Remembering Arthur Ayers – The CRC hall of fame induction ceremony started with a moment of silence for Arthur Ayers, a football star for CRC in 1976. He was paralyzed early that season making a tackle on a kickoff, the darkest moment in the school’s sports history. He died in February in Fresno at 58 from health issues related to his injury.

Ware was in on that fateful play, just feet away. A photo of Ayers was on display at the CRC Hall of Fame, next to his battered orange helmet. The face mask remains dislodged, in part due to the severity of the collision.

“It was sad, and it hit all of us, even now,” Ware said. “But no one had a better attitude than Art.”

The other CRC inductees were basketball players Benji Garnett, Mark Hunter and Michele Lipelt, volleyball player Shana (Groff) Wood and baseball coach Rod Beilby.

Rios roams – Cornerback Marcus Rios of Cosumnes Oaks has sparkled in spring drills for UCLA and may have secured a starting job entering summer camp.
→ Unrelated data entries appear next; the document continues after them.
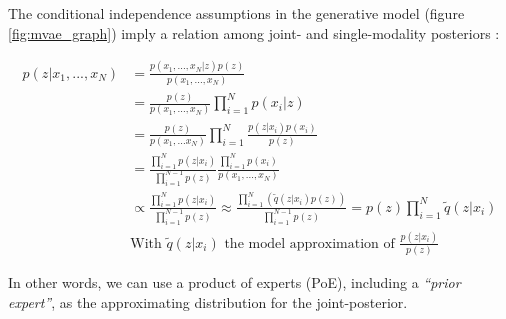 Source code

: \documentclass[12pt]{report}
\begin{document}
The conditional independence assumptions in the generative model (figure \ref{fig:mvae_graph}) imply a relation among joint- and single-modality posteriors :

\begin{equation}
    \begin{split}
        p(z|x_1, ..., x_N) & = \frac{p(x_1, ..., x_N | z) p(z)}{p(x_1, ..., x_N)} \\
        & = \frac{p(z)}{p(x_1, ..., x_N)} \prod_{i=1}^{N} p(x_i | z) \\
        & = \frac{p(z)}{p(x_1, ... x_N)} \prod_{i=1}^{N} \frac{p(z|x_i)p(x_i)}{p(z)} \\
        & = \frac{\prod_{i=1}^{N} p(z|x_i)}{\prod_{i=1}^{N-1} p(z)} \frac{\prod_{i=1}^{N}p(x_i)}{p(x_1, ..., x_N)} \\
        & \propto \frac{\prod_{i=1}^{N} p(z|x_i)}{\prod_{i=1}^{N-1} p(z)}
        \approx \frac{\prod_{i=1}^{N} (\widetilde{q}(z|x_i)p(z))}{\prod_{i=1}^{N-1} p(z)}
        = p(z) \prod_{i=1}^{N} \widetilde{q}(z | x_i) \\
        & \text{With $\widetilde{q}(z|x_i)$ the model approximation of $\frac{p(z|x_i)}{p(z)}$}
    \label{eq:poe}
    \end{split}
\end{equation}

In other words, we can use a product of experts (PoE), including a \textit{“prior expert”}, as the approximating distribution for the joint-posterior.
\end{document}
The chance to compete has been a victory in itself for Rios. The redshirt junior endured a 28-day stay his freshman season in a hospital that overlooked the UCLA facilities. He battled a rare, life-threatening fungal infection that had crept behind his eye, to the base of his brain. His weight plummeted to 130 pounds. Doctors told Rios that he may not survive. He vowed to return to football, pushing his IV tree down the hospital hallways to build up strength. Rios is back to a muscled 190 pounds.

Schromm death – Dick Schromm, who officiated college basketball games for more than 20 years and reveled in sharing stories about coaches and fans, died April 19. He was 81. Schromm worked as a counselor in the San Juan Unified School District for 33 years, everything from counseling personnel. Schromm earned notice for his officiating duties in refereeing basketball games in the old Pacific-8 Conference, Big Sky and Big West Conferences.

Said Schromm once, “I never T’d (technical foul) a guy unless he really wanted it, and a lot did.”